Il vescovo ha ripreso, nell’omelia, ciò che aveva scritto nella ‘lettera’ alla città, chiedendo un nuovo ‘dinamismo’ culturale attraverso il progetto ‘San Valentino di Terni: “Inoltre si constata una riluttanza, sotterranea e palese, unita ad un senso generale di pigrizia, a rinnovare e a dare esecuzione a programmi tendenti ad approfondire e ad estendere la tradizione culturale, la spiritualità, il carisma e il magistero di san Valentino, vescovo di Terni e martire.

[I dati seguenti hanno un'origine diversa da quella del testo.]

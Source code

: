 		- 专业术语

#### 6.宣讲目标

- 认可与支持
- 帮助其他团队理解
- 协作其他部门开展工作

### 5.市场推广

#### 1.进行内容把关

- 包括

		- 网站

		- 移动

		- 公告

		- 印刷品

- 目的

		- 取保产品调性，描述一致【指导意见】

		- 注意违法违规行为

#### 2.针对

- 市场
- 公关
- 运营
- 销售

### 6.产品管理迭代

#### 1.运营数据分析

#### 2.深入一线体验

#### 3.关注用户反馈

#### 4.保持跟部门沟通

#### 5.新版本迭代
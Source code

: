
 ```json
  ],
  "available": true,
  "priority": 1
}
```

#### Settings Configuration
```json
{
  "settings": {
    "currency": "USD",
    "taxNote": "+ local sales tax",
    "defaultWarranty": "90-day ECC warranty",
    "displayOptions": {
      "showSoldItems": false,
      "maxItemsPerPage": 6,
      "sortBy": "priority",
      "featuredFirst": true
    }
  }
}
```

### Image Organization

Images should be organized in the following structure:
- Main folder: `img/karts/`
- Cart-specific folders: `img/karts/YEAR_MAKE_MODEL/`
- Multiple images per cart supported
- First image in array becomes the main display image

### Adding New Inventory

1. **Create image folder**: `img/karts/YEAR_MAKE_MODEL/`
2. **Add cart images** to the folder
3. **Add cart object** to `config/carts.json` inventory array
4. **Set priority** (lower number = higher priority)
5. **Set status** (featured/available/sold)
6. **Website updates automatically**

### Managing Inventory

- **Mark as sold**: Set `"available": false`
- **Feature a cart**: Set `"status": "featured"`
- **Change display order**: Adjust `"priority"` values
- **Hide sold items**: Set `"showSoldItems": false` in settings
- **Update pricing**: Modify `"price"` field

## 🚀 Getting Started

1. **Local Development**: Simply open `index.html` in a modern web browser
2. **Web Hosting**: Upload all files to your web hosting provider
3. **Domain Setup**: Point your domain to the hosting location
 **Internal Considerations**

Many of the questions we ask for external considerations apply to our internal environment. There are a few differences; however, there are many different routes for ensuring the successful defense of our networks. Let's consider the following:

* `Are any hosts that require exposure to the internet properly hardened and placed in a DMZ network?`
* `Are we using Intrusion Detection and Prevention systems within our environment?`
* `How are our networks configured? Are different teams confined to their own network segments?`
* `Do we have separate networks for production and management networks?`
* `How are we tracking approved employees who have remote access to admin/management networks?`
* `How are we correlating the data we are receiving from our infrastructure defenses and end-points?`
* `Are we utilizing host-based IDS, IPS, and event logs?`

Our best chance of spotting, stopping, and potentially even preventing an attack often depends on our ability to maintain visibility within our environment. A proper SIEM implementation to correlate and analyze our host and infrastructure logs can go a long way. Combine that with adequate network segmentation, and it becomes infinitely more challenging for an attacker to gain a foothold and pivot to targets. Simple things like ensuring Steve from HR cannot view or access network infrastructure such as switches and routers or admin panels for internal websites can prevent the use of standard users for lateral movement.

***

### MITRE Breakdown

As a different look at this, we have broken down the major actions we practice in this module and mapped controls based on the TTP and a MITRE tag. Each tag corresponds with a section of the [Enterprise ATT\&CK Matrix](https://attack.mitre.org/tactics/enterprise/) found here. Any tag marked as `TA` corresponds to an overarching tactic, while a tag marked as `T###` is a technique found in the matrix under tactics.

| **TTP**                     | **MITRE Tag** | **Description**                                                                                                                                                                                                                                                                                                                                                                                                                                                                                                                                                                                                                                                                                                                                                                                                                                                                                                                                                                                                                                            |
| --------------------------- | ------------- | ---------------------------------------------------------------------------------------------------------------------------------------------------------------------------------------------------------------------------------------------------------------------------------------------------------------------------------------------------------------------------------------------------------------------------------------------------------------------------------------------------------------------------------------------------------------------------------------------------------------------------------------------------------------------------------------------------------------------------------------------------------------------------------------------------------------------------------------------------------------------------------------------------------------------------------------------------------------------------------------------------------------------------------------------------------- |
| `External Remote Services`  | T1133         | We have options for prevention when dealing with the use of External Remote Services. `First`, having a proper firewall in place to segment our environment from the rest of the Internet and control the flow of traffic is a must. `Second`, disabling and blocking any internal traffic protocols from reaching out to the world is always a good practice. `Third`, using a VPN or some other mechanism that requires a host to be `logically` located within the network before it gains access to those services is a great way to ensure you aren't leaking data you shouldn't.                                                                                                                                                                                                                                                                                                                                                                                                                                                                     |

Manca una mobilitazione culturale, che aiuti a riscoprire le radici e l’identità di questa città e della Chiesa locale ed esplori i filoni civili, sociali e spirituali del carisma del Santo Patrono, rivisitandone la storia e riscoprendo le sfaccettature della sua personalità, senza scadere nel banale:
va approfondita la figura del vescovo santo, per 70 anni maestro di questa città, padre dei poveri e dei giovani innamorati; va intensificata la sua dimensione di custode dell’amore, del matrimonio, della famiglia, ma anche di testimone fino al martirio della coerenza alla fede, della libertà religiosa, del dialogo interreligioso, dei diritti umani, della cura e preoccupazione per la città e altri vari aspetti.
Tutto ciò anche per proporre un fondamento e una consistenza culturale e spirituale alle iniziative dei tanti, che specie in questo mese si richiamano, per ragioni religiose, sentimentali o mercantili, a Valentino, che è il ‘nostro san Valentino’, vescovo e martire”.